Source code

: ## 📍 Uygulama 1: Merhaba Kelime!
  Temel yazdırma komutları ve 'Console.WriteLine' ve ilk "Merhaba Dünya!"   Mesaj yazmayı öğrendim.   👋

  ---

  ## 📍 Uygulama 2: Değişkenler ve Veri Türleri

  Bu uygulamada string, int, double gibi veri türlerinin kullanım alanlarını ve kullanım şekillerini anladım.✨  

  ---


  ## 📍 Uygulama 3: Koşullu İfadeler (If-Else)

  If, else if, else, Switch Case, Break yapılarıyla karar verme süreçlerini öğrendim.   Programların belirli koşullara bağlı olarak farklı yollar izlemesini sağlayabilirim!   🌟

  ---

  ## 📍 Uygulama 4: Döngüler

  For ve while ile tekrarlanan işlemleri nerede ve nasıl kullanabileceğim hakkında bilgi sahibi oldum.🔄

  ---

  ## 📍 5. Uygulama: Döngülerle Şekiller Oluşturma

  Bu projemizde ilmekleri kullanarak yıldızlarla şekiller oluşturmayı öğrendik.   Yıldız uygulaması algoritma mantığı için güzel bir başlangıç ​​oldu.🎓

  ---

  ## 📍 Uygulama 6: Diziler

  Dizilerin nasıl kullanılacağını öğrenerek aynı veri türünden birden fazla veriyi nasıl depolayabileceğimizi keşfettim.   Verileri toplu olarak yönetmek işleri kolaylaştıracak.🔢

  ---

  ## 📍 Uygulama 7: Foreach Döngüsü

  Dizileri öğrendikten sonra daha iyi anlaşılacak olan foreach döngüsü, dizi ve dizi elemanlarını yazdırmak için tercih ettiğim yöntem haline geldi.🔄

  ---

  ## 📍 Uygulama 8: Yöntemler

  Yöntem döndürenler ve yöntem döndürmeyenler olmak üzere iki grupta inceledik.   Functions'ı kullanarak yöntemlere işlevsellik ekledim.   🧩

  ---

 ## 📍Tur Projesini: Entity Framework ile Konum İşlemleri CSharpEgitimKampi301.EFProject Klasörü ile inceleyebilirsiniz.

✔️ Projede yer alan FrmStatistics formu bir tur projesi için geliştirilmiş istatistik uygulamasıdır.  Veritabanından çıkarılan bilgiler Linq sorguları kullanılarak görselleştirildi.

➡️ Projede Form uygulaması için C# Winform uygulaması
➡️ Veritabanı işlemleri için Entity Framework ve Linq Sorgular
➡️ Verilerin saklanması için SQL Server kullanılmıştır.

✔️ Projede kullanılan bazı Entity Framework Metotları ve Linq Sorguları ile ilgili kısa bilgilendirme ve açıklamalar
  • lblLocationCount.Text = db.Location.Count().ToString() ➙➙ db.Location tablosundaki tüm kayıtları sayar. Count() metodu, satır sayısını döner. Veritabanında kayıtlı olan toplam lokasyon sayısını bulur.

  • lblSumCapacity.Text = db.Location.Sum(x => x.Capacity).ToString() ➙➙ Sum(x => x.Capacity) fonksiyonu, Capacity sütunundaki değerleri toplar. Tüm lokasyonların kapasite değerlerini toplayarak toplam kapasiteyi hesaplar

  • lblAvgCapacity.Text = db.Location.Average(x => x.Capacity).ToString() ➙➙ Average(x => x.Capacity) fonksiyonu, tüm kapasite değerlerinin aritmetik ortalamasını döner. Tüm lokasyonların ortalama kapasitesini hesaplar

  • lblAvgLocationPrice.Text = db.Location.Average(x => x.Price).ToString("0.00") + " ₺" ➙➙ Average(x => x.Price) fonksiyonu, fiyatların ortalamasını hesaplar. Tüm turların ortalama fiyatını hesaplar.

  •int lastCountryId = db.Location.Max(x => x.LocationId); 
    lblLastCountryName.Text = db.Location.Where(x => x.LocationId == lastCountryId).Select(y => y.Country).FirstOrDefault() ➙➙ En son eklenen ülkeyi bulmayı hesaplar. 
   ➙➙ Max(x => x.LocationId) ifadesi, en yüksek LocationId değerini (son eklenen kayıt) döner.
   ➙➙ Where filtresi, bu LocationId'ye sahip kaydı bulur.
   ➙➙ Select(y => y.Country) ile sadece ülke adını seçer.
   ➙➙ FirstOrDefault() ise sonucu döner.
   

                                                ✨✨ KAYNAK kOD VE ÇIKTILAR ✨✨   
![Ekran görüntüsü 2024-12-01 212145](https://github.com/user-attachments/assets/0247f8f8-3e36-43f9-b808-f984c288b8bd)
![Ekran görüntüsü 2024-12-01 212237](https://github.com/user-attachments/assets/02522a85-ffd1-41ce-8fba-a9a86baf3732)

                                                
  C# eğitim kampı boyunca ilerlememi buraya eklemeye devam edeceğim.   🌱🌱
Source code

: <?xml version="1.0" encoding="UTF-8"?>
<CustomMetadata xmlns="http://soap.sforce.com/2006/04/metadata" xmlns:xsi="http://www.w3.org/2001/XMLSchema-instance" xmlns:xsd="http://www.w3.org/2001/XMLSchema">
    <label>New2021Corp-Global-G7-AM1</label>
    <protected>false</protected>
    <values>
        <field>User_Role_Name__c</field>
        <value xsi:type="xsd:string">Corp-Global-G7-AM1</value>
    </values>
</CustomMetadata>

• [EXERCISE]:
Word for word, copy all of the listing above.

• [RESULT FOR THIS EXERCISE]:
Source code

: ## 📍 Uygulama 1: Merhaba Kelime!
  Temel yazdırma komutları ve 'Console.WriteLine' ve ilk "Merhaba Dünya!"   Mesaj yazmayı öğrendim.   👋

  ---

  ## 📍 Uygulama 2: Değişkenler ve Veri Türleri

  Bu uygulamada string, int, double gibi veri türlerinin kullanım alanlarını ve kullanım şekillerini anladım.✨  

  ---


  ## 📍 Uygulama 3: Koşullu İfadeler (If-Else)

  If, else if, else, Switch Case, Break yapılarıyla karar verme süreçlerini öğrendim.   Programların belirli koşullara bağlı olarak farklı yollar izlemesini sağlayabilirim!   🌟

  ---

  ## 📍 Uygulama 4: Döngüler

  For ve while ile tekrarlanan işlemleri nerede ve nasıl kullanabileceğim hakkında bilgi sahibi oldum.🔄

  ---

  ## 📍 5. Uygulama: Döngülerle Şekiller Oluşturma

  Bu projemizde ilmekleri kullanarak yıldızlarla şekiller oluşturmayı öğrendik.   Yıldız uygulaması algoritma mantığı için güzel bir başlangıç ​​oldu.🎓

  ---

  ## 📍 Uygulama 6: Diziler

  Dizilerin nasıl kullanılacağını öğrenerek aynı veri türünden birden fazla veriyi nasıl depolayabileceğimizi keşfettim.   Verileri toplu olarak yönetmek işleri kolaylaştıracak.🔢

  ---

  ## 📍 Uygulama 7: Foreach Döngüsü

  Dizileri öğrendikten sonra daha iyi anlaşılacak olan foreach döngüsü, dizi ve dizi elemanlarını yazdırmak için tercih ettiğim yöntem haline geldi.🔄

  ---

  ## 📍 Uygulama 8: Yöntemler

  Yöntem döndürenler ve yöntem döndürmeyenler olmak üzere iki grupta inceledik.   Functions'ı kullanarak yöntemlere işlevsellik ekledim.   🧩

  ---

 ## 📍Tur Projesini: Entity Framework ile Konum İşlemleri CSharpEgitimKampi301.EFProject Klasörü ile inceleyebilirsiniz.

✔️ Projede yer alan FrmStatistics formu bir tur projesi için geliştirilmiş istatistik uygulamasıdır.  Veritabanından çıkarılan bilgiler Linq sorguları kullanılarak görselleştirildi.

➡️ Projede Form uygulaması için C# Winform uygulaması
➡️ Veritabanı işlemleri için Entity Framework ve Linq Sorgular
➡️ Verilerin saklanması için SQL Server kullanılmıştır.

✔️ Projede kullanılan bazı Entity Framework Metotları ve Linq Sorguları ile ilgili kısa bilgilendirme ve açıklamalar
  • lblLocationCount.Text = db.Location.Count().ToString() ➙➙ db.Location tablosundaki tüm kayıtları sayar. Count() metodu, satır sayısını döner. Veritabanında kayıtlı olan toplam lokasyon sayısını bulur.

  • lblSumCapacity.Text = db.Location.Sum(x => x.Capacity).ToString() ➙➙ Sum(x => x.Capacity) fonksiyonu, Capacity sütunundaki değerleri toplar. Tüm lokasyonların kapasite değerlerini toplayarak toplam kapasiteyi hesaplar

  • lblAvgCapacity.Text = db.Location.Average(x => x.Capacity).ToString() ➙➙ Average(x => x.Capacity) fonksiyonu, tüm kapasite değerlerinin aritmetik ortalamasını döner. Tüm lokasyonların ortalama kapasitesini hesaplar

  • lblAvgLocationPrice.Text = db.Location.Average(x => x.Price).ToString("0.00") + " ₺" ➙➙ Average(x => x.Price) fonksiyonu, fiyatların ortalamasını hesaplar. Tüm turların ortalama fiyatını hesaplar.

  •int lastCountryId = db.Location.Max(x => x.LocationId); 
    lblLastCountryName.Text = db.Location.Where(x => x.LocationId == lastCountryId).Select(y => y.Country).FirstOrDefault() ➙➙ En son eklenen ülkeyi bulmayı hesaplar. 
   ➙➙ Max(x => x.LocationId) ifadesi, en yüksek LocationId değerini (son eklenen kayıt) döner.
   ➙➙ Where filtresi, bu LocationId'ye sahip kaydı bulur.
   ➙➙ Select(y => y.Country) ile sadece ülke adını seçer.
   ➙➙ FirstOrDefault() ise sonucu döner.
   

                                                ✨✨ KAYNAK kOD VE ÇIKTILAR ✨✨   
![Ekran görüntüsü 2024-12-01 212145](https://github.com/user-attachments/assets/0247f8f8-3e36-43f9-b808-f984c288b8bd)
![Ekran görüntüsü 2024-12-01 212237](https://github.com/user-attachments/assets/02522a85-ffd1-41ce-8fba-a9a86baf3732)

                                                
  C# eğitim kampı boyunca ilerlememi buraya eklemeye devam edeceğim.   🌱🌱
Source code

: <?xml version="1.0" encoding="UTF-8"?>
<CustomMetadata xmlns="http://soap.sforce.com/2006/04/metadata" xmlns:xsi="http://www.w3.org/2001/XMLSchema-instance" xmlns:xsd="http://www.w3.org/2001/XMLSchema">
    <label>New2021Corp-Global-G7-AM1</label>
    <protected>false</protected>
    <values>
        <field>User_Role_Name__c</field>
        <value xsi:type="xsd:string">Corp-Global-G7-AM1</value>
    </values>
</CustomMetadata>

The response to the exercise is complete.